**RECORDS TO USE**

━━━━━━

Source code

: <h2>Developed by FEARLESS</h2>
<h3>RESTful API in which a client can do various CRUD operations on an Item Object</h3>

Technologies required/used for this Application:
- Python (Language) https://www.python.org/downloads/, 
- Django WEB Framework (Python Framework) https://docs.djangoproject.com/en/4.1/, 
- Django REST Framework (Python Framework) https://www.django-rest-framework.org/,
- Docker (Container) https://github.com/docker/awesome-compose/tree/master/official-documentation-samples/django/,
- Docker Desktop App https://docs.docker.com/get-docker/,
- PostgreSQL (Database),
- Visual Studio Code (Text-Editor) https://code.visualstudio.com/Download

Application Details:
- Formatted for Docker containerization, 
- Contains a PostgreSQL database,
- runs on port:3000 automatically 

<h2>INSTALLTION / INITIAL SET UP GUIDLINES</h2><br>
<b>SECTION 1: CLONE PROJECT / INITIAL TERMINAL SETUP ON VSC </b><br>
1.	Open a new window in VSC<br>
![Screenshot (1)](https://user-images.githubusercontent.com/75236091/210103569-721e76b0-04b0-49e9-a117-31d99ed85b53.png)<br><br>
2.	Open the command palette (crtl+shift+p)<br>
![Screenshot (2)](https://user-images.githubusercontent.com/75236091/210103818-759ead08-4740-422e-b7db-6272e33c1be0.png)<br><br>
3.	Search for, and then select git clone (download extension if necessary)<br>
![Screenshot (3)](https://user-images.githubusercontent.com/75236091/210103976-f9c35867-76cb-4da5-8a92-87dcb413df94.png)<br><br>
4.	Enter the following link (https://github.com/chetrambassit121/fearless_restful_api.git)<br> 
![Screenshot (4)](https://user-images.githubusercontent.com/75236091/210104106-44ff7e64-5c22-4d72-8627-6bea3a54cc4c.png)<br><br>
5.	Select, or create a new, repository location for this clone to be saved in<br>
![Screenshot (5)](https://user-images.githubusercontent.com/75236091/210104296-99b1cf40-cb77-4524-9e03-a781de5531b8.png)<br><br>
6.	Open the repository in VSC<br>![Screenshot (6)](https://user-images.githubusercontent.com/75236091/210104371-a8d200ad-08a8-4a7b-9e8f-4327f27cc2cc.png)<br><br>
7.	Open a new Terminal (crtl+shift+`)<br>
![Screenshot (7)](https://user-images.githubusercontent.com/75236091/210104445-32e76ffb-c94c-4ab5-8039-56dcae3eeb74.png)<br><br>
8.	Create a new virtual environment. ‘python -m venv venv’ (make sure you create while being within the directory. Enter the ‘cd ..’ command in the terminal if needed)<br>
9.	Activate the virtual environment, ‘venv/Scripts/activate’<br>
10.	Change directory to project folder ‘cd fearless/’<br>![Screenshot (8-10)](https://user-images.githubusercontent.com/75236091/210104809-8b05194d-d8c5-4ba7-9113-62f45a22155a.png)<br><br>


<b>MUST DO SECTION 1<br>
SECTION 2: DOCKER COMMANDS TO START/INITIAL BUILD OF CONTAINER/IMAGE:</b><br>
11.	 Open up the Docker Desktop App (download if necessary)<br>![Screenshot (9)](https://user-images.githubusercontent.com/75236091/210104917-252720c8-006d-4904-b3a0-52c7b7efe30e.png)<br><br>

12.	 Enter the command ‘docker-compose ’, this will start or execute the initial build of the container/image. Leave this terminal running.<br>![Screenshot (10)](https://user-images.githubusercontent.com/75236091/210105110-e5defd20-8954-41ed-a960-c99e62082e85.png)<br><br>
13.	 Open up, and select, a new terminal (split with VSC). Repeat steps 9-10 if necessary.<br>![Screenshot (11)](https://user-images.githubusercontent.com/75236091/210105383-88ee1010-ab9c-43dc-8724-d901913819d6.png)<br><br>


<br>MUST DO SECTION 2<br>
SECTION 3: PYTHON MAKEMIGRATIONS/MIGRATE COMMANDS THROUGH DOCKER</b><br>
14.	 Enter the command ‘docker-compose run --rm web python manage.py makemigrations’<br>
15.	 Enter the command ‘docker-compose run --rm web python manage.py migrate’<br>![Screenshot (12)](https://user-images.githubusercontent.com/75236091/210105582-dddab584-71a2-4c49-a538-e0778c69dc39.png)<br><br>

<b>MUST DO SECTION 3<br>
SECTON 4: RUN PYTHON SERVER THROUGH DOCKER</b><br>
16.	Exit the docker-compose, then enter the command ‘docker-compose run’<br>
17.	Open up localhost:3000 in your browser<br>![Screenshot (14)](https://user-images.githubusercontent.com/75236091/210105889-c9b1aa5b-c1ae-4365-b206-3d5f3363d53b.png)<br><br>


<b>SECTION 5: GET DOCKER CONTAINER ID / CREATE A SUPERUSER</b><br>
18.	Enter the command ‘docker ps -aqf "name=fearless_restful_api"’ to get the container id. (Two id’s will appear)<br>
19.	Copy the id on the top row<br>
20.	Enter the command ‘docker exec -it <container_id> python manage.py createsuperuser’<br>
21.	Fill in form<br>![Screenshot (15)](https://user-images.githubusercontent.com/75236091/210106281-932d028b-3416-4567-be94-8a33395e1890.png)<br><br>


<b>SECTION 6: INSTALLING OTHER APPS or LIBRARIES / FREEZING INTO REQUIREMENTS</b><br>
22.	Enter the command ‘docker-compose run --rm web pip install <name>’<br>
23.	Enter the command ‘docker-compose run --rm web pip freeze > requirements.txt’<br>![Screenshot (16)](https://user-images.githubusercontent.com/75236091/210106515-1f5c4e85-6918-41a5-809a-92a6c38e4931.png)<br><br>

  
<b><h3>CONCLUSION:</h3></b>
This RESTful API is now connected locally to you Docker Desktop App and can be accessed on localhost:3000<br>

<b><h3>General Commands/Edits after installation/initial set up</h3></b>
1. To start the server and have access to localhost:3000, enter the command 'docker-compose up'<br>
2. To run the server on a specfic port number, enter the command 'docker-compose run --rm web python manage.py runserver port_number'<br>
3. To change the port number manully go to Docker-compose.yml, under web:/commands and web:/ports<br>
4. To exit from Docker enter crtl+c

━━━━━━

**REQUIRED WORK**
An exact copy of all the records above is the required answer.

**SOLUTION FOR THIS PROBLEM**
Source code

: <h2>Developed by FEARLESS</h2>
<h3>RESTful API in which a client can do various CRUD operations on an Item Object</h3>

Technologies required/used for this Application:
- Python (Language) https://www.python.org/downloads/, 
- Django WEB Framework (Python Framework) https://docs.djangoproject.com/en/4.1/, 
- Django REST Framework (Python Framework) https://www.django-rest-framework.org/,
- Docker (Container) https://github.com/docker/awesome-compose/tree/master/official-documentation-samples/django/,
- Docker Desktop App https://docs.docker.com/get-docker/,
- PostgreSQL (Database),
- Visual Studio Code (Text-Editor) https://code.visualstudio.com/Download

Application Details:
- Formatted for Docker containerization, 
- Contains a PostgreSQL database,
- runs on port:3000 automatically 

<h2>INSTALLTION / INITIAL SET UP GUIDLINES</h2><br>
<b>SECTION 1: CLONE PROJECT / INITIAL TERMINAL SETUP ON VSC </b><br>
1.	Open a new window in VSC<br>
![Screenshot (1)](https://user-images.githubusercontent.com/75236091/210103569-721e76b0-04b0-49e9-a117-31d99ed85b53.png)<br><br>
2.	Open the command palette (crtl+shift+p)<br>
![Screenshot (2)](https://user-images.githubusercontent.com/75236091/210103818-759ead08-4740-422e-b7db-6272e33c1be0.png)<br><br>
3.	Search for, and then select git clone (download extension if necessary)<br>
![Screenshot (3)](https://user-images.githubusercontent.com/75236091/210103976-f9c35867-76cb-4da5-8a92-87dcb413df94.png)<br><br>
4.	Enter the following link (https://github.com/chetrambassit121/fearless_restful_api.git)<br> 
![Screenshot (4)](https://user-images.githubusercontent.com/75236091/210104106-44ff7e64-5c22-4d72-8627-6bea3a54cc4c.png)<br><br>
5.	Select, or create a new, repository location for this clone to be saved in<br>
![Screenshot (5)](https://user-images.githubusercontent.com/75236091/210104296-99b1cf40-cb77-4524-9e03-a781de5531b8.png)<br><br>
6.	Open the repository in VSC<br>![Screenshot (6)](https://user-images.githubusercontent.com/75236091/210104371-a8d200ad-08a8-4a7b-9e8f-4327f27cc2cc.png)<br><br>
7.	Open a new Terminal (crtl+shift+`)<br>
![Screenshot (7)](https://user-images.githubusercontent.com/75236091/210104445-32e76ffb-c94c-4ab5-8039-56dcae3eeb74.png)<br><br>
8.	Create a new virtual environment. ‘python -m venv venv’ (make sure you create while being within the directory. Enter the ‘cd ..’ command in the terminal if needed)<br>
9.	Activate the virtual environment, ‘venv/Scripts/activate’<br>
10.	Change directory to project folder ‘cd fearless/’<br>![Screenshot (8-10)](https://user-images.githubusercontent.com/75236091/210104809-8b05194d-d8c5-4ba7-9113-62f45a22155a.png)<br><br>


<b>MUST DO SECTION 1<br>
SECTION 2: DOCKER COMMANDS TO START/INITIAL BUILD OF CONTAINER/IMAGE:</b><br>
11.	 Open up the Docker Desktop App (download if necessary)<br>![Screenshot (9)](https://user-images.githubusercontent.com/75236091/210104917-252720c8-006d-4904-b3a0-52c7b7efe30e.png)<br><br>

12.	 Enter the command ‘docker-compose ’, this will start or execute the initial build of the container/image. Leave this terminal running.<br>![Screenshot (10)](https://user-images.githubusercontent.com/75236091/210105110-e5defd20-8954-41ed-a960-c99e62082e85.png)<br><br>
13.	 Open up, and select, a new terminal (split with VSC). Repeat steps 9-10 if necessary.<br>![Screenshot (11)](https://user-images.githubusercontent.com/75236091/210105383-88ee1010-ab9c-43dc-8724-d901913819d6.png)<br><br>


<br>MUST DO SECTION 2<br>
SECTION 3: PYTHON MAKEMIGRATIONS/MIGRATE COMMANDS THROUGH DOCKER</b><br>
14.	 Enter the command ‘docker-compose run --rm web python manage.py makemigrations’<br>
15.	 Enter the command ‘docker-compose run --rm web python manage.py migrate’<br>![Screenshot (12)](https://user-images.githubusercontent.com/75236091/210105582-dddab584-71a2-4c49-a538-e0778c69dc39.png)<br><br>

<b>MUST DO SECTION 3<br>
SECTON 4: RUN PYTHON SERVER THROUGH DOCKER</b><br>
16.	Exit the docker-compose, then enter the command ‘docker-compose run’<br>
17.	Open up localhost:3000 in your browser<br>![Screenshot (14)](https://user-images.githubusercontent.com/75236091/210105889-c9b1aa5b-c1ae-4365-b206-3d5f3363d53b.png)<br><br>


<b>SECTION 5: GET DOCKER CONTAINER ID / CREATE A SUPERUSER</b><br>
18.	Enter the command ‘docker ps -aqf "name=fearless_restful_api"’ to get the container id. (Two id’s will appear)<br>
19.	Copy the id on the top row<br>
20.	Enter the command ‘docker exec -it <container_id> python manage.py createsuperuser’<br>
21.	Fill in form<br>![Screenshot (15)](https://user-images.githubusercontent.com/75236091/210106281-932d028b-3416-4567-be94-8a33395e1890.png)<br><br>


<b>SECTION 6: INSTALLING OTHER APPS or LIBRARIES / FREEZING INTO REQUIREMENTS</b><br>
22.	Enter the command ‘docker-compose run --rm web pip install <name>’<br>
23.	Enter the command ‘docker-compose run --rm web pip freeze > requirements.txt’<br>![Screenshot (16)](https://user-images.githubusercontent.com/75236091/210106515-1f5c4e85-6918-41a5-809a-92a6c38e4931.png)<br><br>

  
<b><h3>CONCLUSION:</h3></b>
This RESTful API is now connected locally to you Docker Desktop App and can be accessed on localhost:3000<br>

<b><h3>General Commands/Edits after installation/initial set up</h3></b>
1. To start the server and have access to localhost:3000, enter the command 'docker-compose up'<br>
2. To run the server on a specfic port number, enter the command 'docker-compose run --rm web python manage.py runserver port_number'<br>
3. To change the port number manully go to Docker-compose.yml, under web:/commands and web:/ports<br>
4. To exit from Docker enter crtl+c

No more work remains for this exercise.